Podeis ouvir meus gritos, monstros calmos?
Do alto, escutais criatura tão pequena?
A vossa face, grito algum conturba,
Lúcida e plana, austera mas serena,
Nem mesmo o intenso murmurar da turba -
Permaneceis impávidos, terríveis;
Que a minha súplica, com esta cantiga,
Possa ascender través os vossos níveis
Mais elevados, que o olho não lobriga:
Ah!
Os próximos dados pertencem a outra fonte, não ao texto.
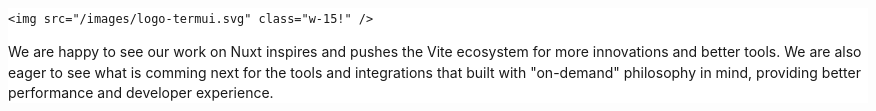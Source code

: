     <img src="/images/logo-termui.svg" class="w-15!" />
  </a>
  <div i-ri-question-line w-15 h-15 title="Yours?" op50 />
</div>


We are happy to see our work on Nuxt inspires and pushes the Vite ecosystem for more innovations and better tools. We are also eager to see what is comming next for the tools and integrations that built with "on-demand" philosophy in mind, providing better performance and developer experience.
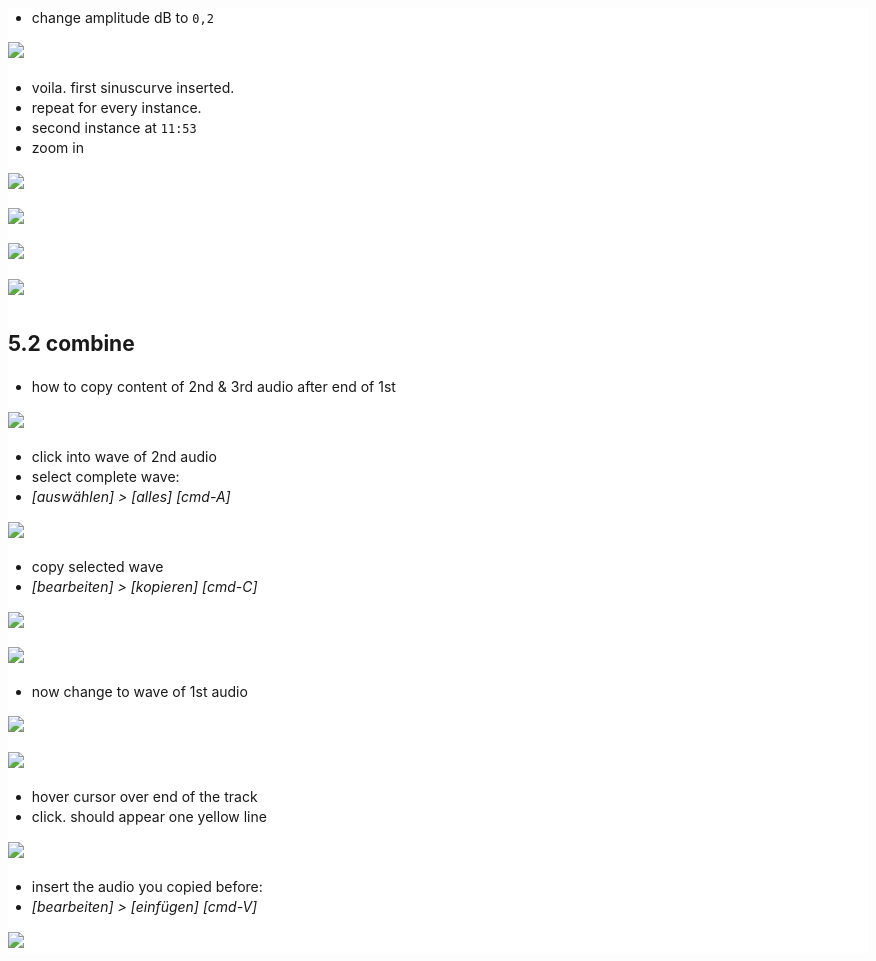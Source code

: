 -   change amplitude dB to `0,2`

![](https://ada-sub.dh-index.org/school/api/png/ses-overview/Bildschirmfoto%202022-07-13%20um%2020.59.51.png)

-   voila. first sinuscurve inserted.
-   repeat for every instance.
-   second instance at `11:53`
-   zoom in

![](https://ada-sub.dh-index.org/school/api/png/ses-overview/Bildschirmfoto%202022-07-13%20um%2021.03.20.png)

![](https://ada-sub.dh-index.org/school/api/png/ses-overview/Bildschirmfoto%202022-07-13%20um%2021.03.32.png)

![](https://ada-sub.dh-index.org/school/api/png/ses-overview/Bildschirmfoto%202022-07-13%20um%2021.03.42.png)

![](https://ada-sub.dh-index.org/school/api/png/ses-overview/Bildschirmfoto%202022-07-13%20um%2021.11.51.png)

## 5.2 combine

-   how to copy content of 2nd & 3rd audio after end of 1st

![](https://ada-sub.dh-index.org/school/api/png/ses-overview/Bildschirmfoto%202022-07-13%20um%2021.14.12.png)

-   click into wave of 2nd audio
-   select complete wave:
-   *\[auswählen\] \> [alles] \[cmd-A\]*

![](https://ada-sub.dh-index.org/school/api/png/ses-overview/Bildschirmfoto%202022-07-13%20um%2021.14.26.png)

-   copy selected wave
-   *[bearbeiten] \> [kopieren] \[cmd-C\]*

![](https://ada-sub.dh-index.org/school/api/png/ses-overview/Bildschirmfoto%202022-07-13%20um%2021.14.42.png)

![](https://ada-sub.dh-index.org/school/api/png/ses-overview/Bildschirmfoto%202022-07-13%20um%2021.15.08.png)

-   now change to wave of 1st audio

![](https://ada-sub.dh-index.org/school/api/png/ses-overview/Bildschirmfoto%202022-07-13%20um%2021.15.34.png)

![](https://ada-sub.dh-index.org/school/api/png/ses-overview/Bildschirmfoto%202022-07-13%20um%2021.16.11.png)

-   hover cursor over end of the track
-   click. should appear one yellow line

![](https://ada-sub.dh-index.org/school/api/png/ses-overview/Bildschirmfoto%202022-07-13%20um%2021.16.43.png)

-   insert the audio you copied before:
-   *[bearbeiten] \> \[einfügen\] \[cmd-V\]*

![](https://ada-sub.dh-index.org/school/api/png/ses-overview/Bildschirmfoto%202022-07-13%20um%2021.17.30.png)
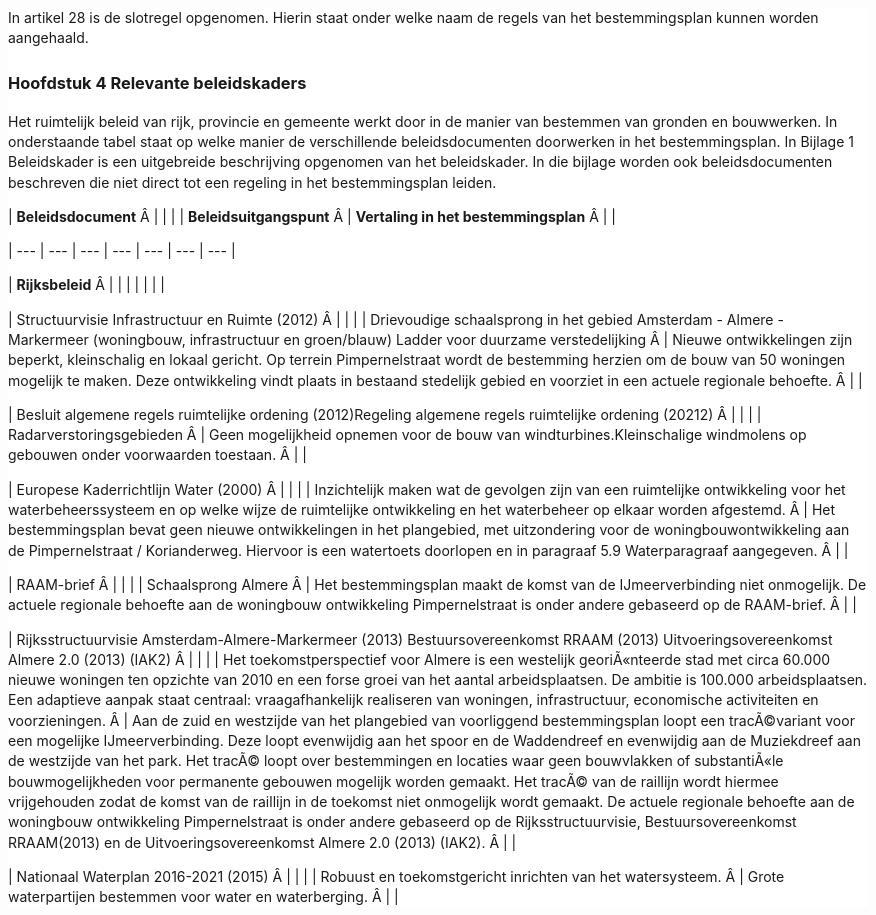 In artikel 28 is de slotregel opgenomen. Hierin staat onder welke naam de regels van het bestemmingsplan kunnen worden aangehaald.

### Hoofdstuk 4 Relevante beleidskaders

Het ruimtelijk beleid van rijk, provincie en gemeente werkt door in de manier van bestemmen van gronden en bouwwerken. In onderstaande tabel staat op welke manier de verschillende beleidsdocumenten doorwerken in het bestemmingsplan. In Bijlage 1 Beleidskader is een uitgebreide beschrijving opgenomen van het beleidskader. In die bijlage worden ook beleidsdocumenten beschreven die niet direct tot een regeling in het bestemmingsplan leiden.

| **Beleidsdocument**   Â | | | | **Beleidsuitgangspunt**   Â | **Vertaling in het bestemmingsplan**   Â | |

| --- | --- | --- | --- | --- | --- | --- |

| **Rijksbeleid**   Â | | | | | | |

| Structuurvisie Infrastructuur en Ruimte (2012\)   Â | | | | Drievoudige schaalsprong in het gebied Amsterdam \- Almere \- Markermeer (woningbouw, infrastructuur en groen/blauw) Ladder voor duurzame verstedelijking   Â | Nieuwe ontwikkelingen zijn beperkt, kleinschalig en lokaal gericht. Op terrein Pimpernelstraat wordt de bestemming herzien om de bouw van 50 woningen mogelijk te maken. Deze ontwikkeling vindt plaats in bestaand stedelijk gebied en voorziet in een actuele regionale behoefte.    Â | |

| Besluit algemene regels ruimtelijke ordening (2012\)Regeling algemene regels ruimtelijke ordening (20212\)   Â | | | | Radarverstoringsgebieden   Â | Geen mogelijkheid opnemen voor de bouw van windturbines.Kleinschalige windmolens op gebouwen onder voorwaarden toestaan.    Â | |

| Europese Kaderrichtlijn Water (2000\)   Â | | | | Inzichtelijk maken wat de gevolgen zijn van een ruimtelijke ontwikkeling voor het waterbeheerssysteem en op welke wijze de ruimtelijke ontwikkeling en het waterbeheer op elkaar worden afgestemd.    Â | Het bestemmingsplan bevat geen nieuwe ontwikkelingen in het plangebied, met uitzondering voor de woningbouwontwikkeling aan de Pimpernelstraat / Korianderweg. Hiervoor is een watertoets doorlopen en in paragraaf 5\.9 Waterparagraaf aangegeven.    Â | |

| RAAM\-brief   Â | | | | Schaalsprong Almere   Â | Het bestemmingsplan maakt de komst van de IJmeerverbinding niet onmogelijk. De actuele regionale behoefte aan de woningbouw ontwikkeling Pimpernelstraat is onder andere gebaseerd op de RAAM\-brief.    Â | |

| Rijksstructuurvisie Amsterdam\-Almere\-Markermeer (2013\) Bestuursovereenkomst RRAAM (2013\) Uitvoeringsovereenkomst Almere 2\.0 (2013\) (IAK2\)   Â | | | | Het toekomstperspectief voor Almere is een westelijk georiÃ«nteerde stad met circa 60\.000 nieuwe woningen ten opzichte van 2010 en een forse groei van het aantal arbeidsplaatsen. De ambitie is 100\.000 arbeidsplaatsen. Een adaptieve aanpak staat centraal: vraagafhankelijk realiseren van woningen, infrastructuur, economische activiteiten en voorzieningen.   Â | Aan de zuid en westzijde van het plangebied van voorliggend bestemmingsplan loopt een tracÃ©variant voor een mogelijke IJmeerverbinding. Deze loopt evenwijdig aan het spoor en de Waddendreef en evenwijdig aan de Muziekdreef aan de westzijde van het park. Het tracÃ© loopt over bestemmingen en locaties waar geen bouwvlakken of substantiÃ«le bouwmogelijkheden voor permanente gebouwen mogelijk worden gemaakt. Het tracÃ© van de raillijn wordt hiermee vrijgehouden zodat de komst van de raillijn in de toekomst niet onmogelijk wordt gemaakt. De actuele regionale behoefte aan de woningbouw ontwikkeling Pimpernelstraat is onder andere gebaseerd op de Rijksstructuurvisie, Bestuursovereenkomst RRAAM(2013\) en de Uitvoeringsovereenkomst Almere 2\.0 (2013\) (IAK2\).    Â | |

| Nationaal Waterplan 2016\-2021 (2015\)   Â | | | | Robuust en toekomstgericht inrichten van het watersysteem.   Â | Grote waterpartijen bestemmen voor water en waterberging.   Â | |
Apiedai-vos, grandes edifícios,
Dos aborígenes dos precipícios!
Subi, subi, mais alto que a montanha
Mais colossal que os horizontes risca,
Do Olimpo audaz que o firmamento arranha,
Ultrapassai a culminância prisca,
Ide atingir além dos próprios astros,
De onde se avista a Sina dos mortais,
E iluminai, de lá, os nossos rastros,
Com as vossas luzes artificiais!
II
Prédio que irrompe da aridez da rua,
Para obstruir do sol os mornos brilhos,
Cuja alta antena, ultrapassando a lua,
Vai lancetar os astros nos fundilhos,
Babel de vidro audaz que os céus perscruta,
E as altitudes desta Terra apouca,
Bastante inerte p’ra ser absoluta,
Bastante lúcida para ser oca,
Prédio, a ti rogo, tu que fende os ares,
Da pequenez que habito, me captura,
Rapta-me, eleva-me, por teus andares,
Até a tua supra-empírea cobertura,
Onde não se ouça o ronco das buzinas,
Ou os motoristas trovejando acintes,
Onde não se hauram mestas fedentinas,
Onde não soe a nênia dos pedintes...
Lá, erguer-se-ão marmóreos chafarizes,
Árvores, plantas, flores, cogumelos,
Que eu povoarei de dríades felizes,
Faunos flautistas, duendes amarelos -
Uma abundância de fantasmas fúteis.
E os dias correrão sem empecilho...
Absolver-se-ão os telefones, úteis
Para pedir comida a domicílio.
O Feio abolir-se-á da minha ermida,
Com ele a Dúvida e a Destemperança,
Tudo será sossego e paz... e a Vida,
Hei de assisti-la, externo e em segurança,
Devidamente aplainada e angular
Por trás do vidro da televisão,
E quando o sono vier, basta apertar,
Como num anti-Fiat!, um botão.
Faz com que eu possa, Prédio sobranceiro,
Alçado à tua culmíada medonha,
Fugir da Luta, que eu não sou guerreiro,
Eu sou um poeta, que não se envergonha
De sua fraqueza e falta de coragem,
Que o impediria mesmo de matar-se;
Lá, viverei, mas de ócio e de miragem,
E, cá embaixo, o mundo que se esgarce.